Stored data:
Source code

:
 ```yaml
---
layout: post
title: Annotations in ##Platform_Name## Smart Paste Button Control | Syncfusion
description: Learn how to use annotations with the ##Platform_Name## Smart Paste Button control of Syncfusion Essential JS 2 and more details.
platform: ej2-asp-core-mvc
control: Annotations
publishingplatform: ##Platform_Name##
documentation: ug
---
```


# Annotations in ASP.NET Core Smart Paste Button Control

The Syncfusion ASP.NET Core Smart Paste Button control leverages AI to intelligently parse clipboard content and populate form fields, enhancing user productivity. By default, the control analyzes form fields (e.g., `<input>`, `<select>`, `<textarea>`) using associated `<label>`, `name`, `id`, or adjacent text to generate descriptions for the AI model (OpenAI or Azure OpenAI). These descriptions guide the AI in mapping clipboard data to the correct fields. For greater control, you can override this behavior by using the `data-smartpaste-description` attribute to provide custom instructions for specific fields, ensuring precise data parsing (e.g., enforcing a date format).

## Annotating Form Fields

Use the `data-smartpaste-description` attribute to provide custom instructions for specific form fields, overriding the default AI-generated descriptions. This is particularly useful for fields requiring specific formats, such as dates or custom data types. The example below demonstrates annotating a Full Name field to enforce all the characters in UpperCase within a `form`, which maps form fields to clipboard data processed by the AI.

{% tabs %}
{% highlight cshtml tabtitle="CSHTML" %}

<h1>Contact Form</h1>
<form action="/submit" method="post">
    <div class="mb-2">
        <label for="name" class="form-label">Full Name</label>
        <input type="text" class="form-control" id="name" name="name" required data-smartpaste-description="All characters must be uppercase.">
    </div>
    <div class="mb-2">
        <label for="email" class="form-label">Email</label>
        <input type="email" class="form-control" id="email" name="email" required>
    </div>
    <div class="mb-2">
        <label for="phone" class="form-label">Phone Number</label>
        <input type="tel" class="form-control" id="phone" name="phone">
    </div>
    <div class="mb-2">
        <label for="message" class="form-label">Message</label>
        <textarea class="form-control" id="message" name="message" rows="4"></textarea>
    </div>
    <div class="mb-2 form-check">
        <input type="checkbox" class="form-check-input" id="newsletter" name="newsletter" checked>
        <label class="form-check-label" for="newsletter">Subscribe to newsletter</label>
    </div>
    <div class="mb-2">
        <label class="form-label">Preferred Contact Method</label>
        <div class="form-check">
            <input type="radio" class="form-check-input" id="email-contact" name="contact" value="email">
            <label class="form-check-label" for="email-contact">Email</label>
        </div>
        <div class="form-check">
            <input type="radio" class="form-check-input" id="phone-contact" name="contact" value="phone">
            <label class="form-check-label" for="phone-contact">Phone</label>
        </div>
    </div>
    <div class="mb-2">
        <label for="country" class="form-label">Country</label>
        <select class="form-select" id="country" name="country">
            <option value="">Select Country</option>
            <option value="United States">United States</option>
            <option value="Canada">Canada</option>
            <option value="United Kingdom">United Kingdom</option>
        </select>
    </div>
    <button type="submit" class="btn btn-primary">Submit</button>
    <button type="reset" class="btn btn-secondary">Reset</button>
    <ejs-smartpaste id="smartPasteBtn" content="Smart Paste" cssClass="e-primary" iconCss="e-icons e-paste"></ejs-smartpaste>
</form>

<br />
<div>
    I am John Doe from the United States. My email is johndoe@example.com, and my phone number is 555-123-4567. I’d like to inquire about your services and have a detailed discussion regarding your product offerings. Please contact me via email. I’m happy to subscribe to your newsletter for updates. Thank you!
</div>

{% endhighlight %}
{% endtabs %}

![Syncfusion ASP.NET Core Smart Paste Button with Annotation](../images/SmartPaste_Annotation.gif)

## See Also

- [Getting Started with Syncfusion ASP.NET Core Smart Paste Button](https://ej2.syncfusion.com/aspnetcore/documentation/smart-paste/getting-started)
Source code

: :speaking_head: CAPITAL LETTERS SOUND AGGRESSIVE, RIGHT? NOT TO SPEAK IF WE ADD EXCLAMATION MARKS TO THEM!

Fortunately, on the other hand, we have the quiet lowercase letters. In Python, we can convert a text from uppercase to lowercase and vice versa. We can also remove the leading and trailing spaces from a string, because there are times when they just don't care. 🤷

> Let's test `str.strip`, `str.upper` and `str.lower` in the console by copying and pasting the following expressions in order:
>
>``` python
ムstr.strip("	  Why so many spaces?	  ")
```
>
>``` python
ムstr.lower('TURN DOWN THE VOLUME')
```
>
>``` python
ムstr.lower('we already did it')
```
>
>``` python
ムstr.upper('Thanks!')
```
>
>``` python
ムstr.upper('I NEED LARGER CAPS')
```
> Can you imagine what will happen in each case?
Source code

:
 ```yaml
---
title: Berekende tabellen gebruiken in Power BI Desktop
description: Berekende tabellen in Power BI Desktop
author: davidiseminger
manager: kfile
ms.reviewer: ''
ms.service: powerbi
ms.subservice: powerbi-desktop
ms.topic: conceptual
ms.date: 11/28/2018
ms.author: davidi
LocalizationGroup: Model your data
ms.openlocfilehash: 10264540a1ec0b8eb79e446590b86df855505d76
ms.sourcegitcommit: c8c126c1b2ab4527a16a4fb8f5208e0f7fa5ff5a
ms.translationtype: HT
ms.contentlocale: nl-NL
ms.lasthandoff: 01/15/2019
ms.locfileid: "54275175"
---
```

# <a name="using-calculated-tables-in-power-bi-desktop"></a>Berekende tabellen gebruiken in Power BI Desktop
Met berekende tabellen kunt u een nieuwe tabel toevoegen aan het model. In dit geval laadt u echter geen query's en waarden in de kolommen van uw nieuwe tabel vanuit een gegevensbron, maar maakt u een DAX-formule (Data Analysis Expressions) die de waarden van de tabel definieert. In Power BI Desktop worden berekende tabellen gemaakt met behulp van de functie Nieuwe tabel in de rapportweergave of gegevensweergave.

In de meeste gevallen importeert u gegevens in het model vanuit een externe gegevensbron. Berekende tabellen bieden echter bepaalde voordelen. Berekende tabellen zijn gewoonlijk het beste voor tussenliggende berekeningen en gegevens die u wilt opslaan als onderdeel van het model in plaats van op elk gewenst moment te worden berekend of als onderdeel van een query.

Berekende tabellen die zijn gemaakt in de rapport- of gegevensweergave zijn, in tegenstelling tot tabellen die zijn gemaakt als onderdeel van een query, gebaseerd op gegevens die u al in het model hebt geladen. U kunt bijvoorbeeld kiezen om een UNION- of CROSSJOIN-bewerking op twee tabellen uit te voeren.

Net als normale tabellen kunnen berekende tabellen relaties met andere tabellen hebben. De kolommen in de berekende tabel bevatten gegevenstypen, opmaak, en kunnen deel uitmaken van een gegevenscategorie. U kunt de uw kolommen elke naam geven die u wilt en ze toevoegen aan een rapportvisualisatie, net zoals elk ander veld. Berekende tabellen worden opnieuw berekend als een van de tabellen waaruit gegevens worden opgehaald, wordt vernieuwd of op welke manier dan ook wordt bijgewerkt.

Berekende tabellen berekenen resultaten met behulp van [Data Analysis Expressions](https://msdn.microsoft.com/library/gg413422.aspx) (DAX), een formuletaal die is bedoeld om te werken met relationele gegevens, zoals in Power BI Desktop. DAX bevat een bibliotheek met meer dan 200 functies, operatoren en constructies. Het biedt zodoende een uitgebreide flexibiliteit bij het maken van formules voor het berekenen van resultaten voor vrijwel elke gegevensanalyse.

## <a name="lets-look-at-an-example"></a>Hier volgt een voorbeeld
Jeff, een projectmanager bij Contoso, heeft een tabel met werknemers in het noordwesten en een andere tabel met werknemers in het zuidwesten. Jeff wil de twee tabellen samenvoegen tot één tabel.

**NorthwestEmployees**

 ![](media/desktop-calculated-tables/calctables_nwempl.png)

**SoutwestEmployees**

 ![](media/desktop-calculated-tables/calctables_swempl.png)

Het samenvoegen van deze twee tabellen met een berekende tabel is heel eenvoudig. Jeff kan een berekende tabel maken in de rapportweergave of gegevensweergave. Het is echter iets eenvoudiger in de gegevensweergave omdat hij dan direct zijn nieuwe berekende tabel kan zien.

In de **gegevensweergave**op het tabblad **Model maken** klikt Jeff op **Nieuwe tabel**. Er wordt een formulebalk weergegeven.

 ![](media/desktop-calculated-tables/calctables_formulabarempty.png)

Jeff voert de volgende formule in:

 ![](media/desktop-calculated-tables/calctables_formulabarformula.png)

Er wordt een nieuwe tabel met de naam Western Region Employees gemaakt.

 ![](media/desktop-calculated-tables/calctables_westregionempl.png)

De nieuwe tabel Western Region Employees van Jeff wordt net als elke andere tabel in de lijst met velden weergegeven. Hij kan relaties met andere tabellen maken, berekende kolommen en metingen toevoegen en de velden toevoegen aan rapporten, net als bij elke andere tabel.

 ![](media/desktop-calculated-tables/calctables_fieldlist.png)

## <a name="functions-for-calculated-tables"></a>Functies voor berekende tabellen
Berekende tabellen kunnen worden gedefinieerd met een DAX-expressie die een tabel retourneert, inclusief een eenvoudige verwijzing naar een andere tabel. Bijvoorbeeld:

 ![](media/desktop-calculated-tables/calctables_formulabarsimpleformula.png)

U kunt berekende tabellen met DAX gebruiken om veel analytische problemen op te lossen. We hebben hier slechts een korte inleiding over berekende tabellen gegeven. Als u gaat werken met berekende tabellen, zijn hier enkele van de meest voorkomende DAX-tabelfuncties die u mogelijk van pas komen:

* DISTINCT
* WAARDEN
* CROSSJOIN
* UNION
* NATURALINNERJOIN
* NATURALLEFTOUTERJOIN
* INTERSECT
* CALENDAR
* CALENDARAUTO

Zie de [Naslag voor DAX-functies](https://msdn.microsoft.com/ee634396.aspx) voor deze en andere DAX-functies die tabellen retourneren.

WHAT TO PRODUCE
The answer should be all lines from the entries above that hold the word "message".

RESPONSE
        <label for="message" class="form-label">Message</label>
        <textarea class="form-control" id="message" name="message" rows="4"></textarea>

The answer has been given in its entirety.